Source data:
---
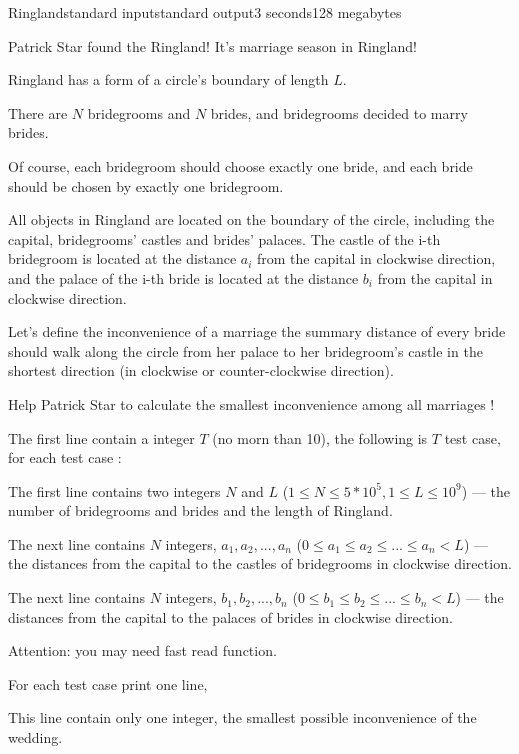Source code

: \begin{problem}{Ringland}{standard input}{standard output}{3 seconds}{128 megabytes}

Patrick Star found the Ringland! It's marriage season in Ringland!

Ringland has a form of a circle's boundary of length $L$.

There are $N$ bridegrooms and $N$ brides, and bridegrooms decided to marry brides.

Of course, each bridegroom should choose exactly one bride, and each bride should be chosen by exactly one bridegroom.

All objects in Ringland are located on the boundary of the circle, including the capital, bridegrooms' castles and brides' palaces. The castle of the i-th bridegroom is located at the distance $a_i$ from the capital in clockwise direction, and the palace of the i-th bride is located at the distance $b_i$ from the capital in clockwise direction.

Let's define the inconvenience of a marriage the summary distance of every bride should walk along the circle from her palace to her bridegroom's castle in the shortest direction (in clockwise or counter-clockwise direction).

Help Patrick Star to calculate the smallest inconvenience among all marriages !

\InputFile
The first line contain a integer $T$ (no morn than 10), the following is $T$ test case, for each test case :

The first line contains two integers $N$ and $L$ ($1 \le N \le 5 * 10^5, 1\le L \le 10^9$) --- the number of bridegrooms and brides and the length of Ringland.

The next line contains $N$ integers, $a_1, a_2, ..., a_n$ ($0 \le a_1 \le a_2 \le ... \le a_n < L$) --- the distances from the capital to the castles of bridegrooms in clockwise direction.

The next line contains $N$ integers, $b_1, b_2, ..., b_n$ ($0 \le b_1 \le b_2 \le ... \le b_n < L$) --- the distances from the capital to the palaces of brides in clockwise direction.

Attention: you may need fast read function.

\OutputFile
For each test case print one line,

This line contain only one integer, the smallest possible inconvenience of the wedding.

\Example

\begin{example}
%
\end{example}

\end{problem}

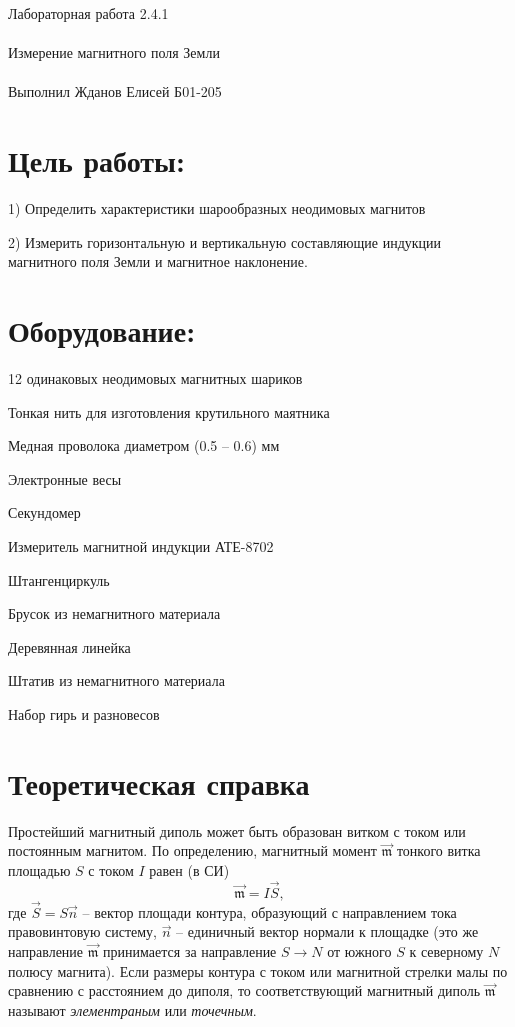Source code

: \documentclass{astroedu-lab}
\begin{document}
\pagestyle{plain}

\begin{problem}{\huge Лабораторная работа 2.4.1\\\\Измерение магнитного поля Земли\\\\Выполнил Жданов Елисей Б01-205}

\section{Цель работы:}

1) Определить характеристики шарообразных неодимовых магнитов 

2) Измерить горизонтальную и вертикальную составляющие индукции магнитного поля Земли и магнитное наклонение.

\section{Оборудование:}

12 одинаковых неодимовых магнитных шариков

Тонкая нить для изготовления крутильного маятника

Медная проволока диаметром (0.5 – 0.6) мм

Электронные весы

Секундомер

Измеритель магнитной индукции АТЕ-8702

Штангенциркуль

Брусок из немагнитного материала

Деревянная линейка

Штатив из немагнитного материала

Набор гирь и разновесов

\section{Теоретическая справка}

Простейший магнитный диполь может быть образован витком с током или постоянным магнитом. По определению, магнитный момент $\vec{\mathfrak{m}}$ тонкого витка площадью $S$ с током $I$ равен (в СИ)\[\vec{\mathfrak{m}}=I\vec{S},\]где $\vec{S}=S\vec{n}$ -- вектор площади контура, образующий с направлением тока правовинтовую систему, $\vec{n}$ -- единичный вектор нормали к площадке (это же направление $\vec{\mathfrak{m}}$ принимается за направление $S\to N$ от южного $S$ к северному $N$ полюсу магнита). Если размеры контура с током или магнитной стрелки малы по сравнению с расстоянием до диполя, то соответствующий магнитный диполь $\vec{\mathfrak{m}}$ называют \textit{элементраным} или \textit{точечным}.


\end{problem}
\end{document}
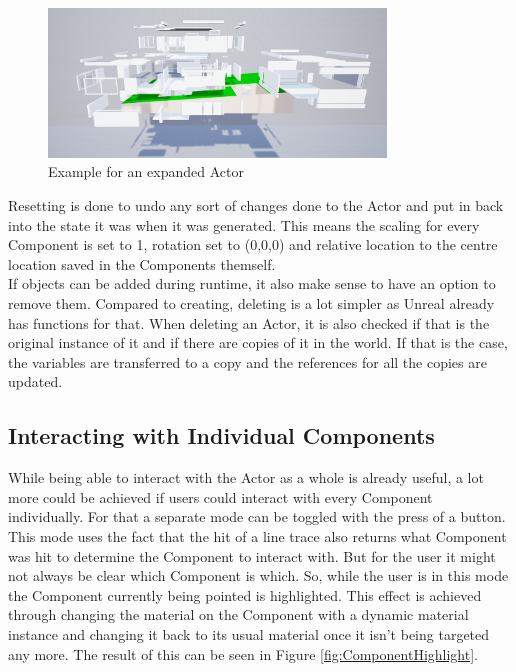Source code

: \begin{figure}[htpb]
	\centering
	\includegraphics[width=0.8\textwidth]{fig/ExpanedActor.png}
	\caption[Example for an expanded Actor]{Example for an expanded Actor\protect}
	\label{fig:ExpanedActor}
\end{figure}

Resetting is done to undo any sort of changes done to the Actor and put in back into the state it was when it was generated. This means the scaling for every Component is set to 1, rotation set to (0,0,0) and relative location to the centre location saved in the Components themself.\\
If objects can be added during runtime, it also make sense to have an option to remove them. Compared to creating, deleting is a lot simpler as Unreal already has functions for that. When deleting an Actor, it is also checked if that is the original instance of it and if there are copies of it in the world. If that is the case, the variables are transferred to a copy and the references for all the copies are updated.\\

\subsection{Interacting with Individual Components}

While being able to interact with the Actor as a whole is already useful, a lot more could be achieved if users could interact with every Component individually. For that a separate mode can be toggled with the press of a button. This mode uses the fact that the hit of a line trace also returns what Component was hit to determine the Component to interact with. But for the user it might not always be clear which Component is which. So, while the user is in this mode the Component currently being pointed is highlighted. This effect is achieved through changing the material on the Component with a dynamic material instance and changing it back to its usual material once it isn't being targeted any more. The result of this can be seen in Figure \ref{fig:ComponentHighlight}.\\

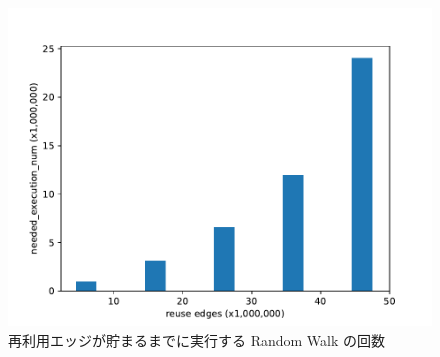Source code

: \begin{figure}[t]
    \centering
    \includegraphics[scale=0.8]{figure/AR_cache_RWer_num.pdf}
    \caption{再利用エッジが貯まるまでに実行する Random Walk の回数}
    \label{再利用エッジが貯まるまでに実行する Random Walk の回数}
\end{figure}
---
Tally of lines with the word "distances": work out how many lines in the records hold it, and give that number only.

2